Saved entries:
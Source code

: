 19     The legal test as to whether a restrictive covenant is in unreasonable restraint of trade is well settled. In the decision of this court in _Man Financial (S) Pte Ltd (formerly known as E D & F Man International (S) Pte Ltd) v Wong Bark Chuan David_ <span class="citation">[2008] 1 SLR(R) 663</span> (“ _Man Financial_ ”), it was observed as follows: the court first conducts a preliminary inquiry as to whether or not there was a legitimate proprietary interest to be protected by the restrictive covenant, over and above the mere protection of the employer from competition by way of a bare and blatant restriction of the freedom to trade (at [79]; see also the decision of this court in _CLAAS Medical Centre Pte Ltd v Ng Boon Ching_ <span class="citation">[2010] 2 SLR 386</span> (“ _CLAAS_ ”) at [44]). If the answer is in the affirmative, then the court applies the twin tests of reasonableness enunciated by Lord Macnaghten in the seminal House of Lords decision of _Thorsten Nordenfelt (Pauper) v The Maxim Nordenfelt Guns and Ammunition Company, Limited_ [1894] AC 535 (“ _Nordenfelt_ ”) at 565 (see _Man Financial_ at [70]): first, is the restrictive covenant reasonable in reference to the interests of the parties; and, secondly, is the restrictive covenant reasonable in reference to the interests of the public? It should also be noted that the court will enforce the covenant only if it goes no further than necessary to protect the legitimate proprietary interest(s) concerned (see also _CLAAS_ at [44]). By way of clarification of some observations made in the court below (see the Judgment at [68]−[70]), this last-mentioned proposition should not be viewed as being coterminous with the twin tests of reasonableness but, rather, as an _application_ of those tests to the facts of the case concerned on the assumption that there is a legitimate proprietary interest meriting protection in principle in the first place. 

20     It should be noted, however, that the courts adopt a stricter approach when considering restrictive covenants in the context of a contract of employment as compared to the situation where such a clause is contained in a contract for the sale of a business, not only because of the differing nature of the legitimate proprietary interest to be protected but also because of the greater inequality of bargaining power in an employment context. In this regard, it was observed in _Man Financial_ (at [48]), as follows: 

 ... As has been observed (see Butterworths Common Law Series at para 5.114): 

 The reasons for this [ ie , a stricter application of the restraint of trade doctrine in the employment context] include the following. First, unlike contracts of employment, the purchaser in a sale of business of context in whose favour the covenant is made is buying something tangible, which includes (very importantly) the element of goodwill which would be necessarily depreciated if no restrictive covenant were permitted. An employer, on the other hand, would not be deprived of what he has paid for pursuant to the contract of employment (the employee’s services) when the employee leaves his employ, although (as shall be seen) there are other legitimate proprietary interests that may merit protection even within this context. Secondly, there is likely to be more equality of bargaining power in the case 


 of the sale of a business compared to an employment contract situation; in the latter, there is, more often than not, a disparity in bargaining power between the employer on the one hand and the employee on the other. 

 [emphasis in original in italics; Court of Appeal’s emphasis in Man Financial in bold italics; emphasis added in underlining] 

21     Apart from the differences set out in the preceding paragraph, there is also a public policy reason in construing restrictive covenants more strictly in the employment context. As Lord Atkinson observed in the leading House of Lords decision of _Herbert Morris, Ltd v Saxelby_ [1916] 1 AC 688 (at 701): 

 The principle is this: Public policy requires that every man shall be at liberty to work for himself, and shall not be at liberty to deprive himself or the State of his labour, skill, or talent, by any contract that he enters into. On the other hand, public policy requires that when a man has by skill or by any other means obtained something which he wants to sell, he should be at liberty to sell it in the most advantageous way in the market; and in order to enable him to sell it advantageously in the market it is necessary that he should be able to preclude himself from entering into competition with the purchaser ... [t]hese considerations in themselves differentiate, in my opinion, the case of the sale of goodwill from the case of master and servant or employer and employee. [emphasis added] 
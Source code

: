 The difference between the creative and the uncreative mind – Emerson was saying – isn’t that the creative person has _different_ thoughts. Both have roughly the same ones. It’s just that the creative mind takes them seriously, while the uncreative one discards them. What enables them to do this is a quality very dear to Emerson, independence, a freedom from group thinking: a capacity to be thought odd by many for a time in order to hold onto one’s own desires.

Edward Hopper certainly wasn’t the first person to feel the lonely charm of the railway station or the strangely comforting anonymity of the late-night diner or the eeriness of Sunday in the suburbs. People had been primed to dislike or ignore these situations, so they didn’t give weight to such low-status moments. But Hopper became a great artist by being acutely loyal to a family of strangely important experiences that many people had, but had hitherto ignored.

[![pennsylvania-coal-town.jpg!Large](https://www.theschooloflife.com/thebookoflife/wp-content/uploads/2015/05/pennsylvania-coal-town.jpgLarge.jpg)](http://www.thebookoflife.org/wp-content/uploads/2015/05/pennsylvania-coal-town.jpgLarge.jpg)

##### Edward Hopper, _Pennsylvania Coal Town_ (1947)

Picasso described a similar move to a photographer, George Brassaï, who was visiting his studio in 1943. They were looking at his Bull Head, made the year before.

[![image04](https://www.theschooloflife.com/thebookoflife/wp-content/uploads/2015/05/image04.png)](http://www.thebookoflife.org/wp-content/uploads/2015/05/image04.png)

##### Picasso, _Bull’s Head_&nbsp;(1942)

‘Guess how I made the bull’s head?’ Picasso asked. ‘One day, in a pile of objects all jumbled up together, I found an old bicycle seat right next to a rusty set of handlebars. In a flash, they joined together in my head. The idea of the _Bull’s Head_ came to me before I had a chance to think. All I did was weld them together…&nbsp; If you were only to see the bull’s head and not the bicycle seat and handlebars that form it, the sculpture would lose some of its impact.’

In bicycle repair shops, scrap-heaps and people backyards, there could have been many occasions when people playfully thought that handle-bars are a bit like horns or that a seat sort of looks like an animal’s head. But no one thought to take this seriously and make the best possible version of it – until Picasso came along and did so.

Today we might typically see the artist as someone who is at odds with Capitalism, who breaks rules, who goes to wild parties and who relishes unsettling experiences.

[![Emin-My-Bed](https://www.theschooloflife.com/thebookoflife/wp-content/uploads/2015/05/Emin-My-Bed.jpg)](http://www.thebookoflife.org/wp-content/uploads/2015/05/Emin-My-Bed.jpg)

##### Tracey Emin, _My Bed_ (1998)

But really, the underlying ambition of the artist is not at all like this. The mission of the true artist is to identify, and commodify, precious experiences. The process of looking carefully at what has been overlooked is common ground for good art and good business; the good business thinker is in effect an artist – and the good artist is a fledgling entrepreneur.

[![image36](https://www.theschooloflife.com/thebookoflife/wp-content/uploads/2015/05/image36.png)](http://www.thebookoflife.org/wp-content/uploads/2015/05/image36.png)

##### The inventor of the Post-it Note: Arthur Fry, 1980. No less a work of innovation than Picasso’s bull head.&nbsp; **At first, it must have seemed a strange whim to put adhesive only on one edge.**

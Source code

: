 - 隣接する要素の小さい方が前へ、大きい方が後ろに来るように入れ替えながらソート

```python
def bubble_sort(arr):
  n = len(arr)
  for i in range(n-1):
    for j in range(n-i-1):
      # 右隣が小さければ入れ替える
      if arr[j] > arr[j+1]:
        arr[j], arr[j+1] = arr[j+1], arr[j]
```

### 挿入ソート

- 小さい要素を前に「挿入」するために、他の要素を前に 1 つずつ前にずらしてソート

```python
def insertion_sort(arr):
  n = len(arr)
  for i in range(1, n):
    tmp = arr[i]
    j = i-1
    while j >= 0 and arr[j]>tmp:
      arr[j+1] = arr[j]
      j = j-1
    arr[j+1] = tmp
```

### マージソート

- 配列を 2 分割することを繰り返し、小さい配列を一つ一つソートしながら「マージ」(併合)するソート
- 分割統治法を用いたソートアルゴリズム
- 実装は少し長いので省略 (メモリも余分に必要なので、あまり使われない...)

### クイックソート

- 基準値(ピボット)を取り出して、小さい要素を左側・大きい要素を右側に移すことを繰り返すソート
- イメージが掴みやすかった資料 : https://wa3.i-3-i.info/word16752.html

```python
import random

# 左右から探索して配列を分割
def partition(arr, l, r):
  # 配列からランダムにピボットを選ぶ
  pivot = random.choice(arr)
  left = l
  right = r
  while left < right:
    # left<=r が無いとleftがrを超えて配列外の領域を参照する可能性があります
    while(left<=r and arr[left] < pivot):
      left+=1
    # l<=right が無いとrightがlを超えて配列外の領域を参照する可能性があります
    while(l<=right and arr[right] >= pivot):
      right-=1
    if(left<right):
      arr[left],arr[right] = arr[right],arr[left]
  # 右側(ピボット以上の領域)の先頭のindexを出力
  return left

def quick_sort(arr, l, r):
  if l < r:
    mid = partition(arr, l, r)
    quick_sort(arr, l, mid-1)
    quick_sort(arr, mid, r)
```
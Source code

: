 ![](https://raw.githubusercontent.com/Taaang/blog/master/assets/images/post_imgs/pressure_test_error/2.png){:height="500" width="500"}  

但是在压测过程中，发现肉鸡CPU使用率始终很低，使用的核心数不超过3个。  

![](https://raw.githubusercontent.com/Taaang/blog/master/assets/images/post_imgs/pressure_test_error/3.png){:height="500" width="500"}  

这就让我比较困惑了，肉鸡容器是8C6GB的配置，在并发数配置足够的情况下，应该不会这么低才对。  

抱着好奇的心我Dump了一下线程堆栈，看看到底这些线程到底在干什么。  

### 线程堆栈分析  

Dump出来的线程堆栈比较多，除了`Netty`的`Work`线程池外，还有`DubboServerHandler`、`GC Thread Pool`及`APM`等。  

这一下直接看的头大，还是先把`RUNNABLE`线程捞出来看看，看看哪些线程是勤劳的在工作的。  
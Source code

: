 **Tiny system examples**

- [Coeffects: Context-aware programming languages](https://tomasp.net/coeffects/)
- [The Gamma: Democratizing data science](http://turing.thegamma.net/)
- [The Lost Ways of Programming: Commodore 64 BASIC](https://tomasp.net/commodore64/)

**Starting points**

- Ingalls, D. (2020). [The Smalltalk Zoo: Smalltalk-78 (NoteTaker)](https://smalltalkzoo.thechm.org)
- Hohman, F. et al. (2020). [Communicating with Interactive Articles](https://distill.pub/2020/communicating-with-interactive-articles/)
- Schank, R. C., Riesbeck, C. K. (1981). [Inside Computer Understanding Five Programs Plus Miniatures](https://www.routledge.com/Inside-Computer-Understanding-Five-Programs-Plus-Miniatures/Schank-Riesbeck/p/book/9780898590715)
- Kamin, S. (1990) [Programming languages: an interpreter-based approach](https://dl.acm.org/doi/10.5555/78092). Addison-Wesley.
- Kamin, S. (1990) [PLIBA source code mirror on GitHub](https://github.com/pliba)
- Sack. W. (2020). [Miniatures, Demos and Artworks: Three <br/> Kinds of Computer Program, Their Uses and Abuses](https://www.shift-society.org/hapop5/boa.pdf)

_Goal of the exercise:_
Only a number is wanted here: how many lines of the records above hold the word "Taaang".

_Solution:_
2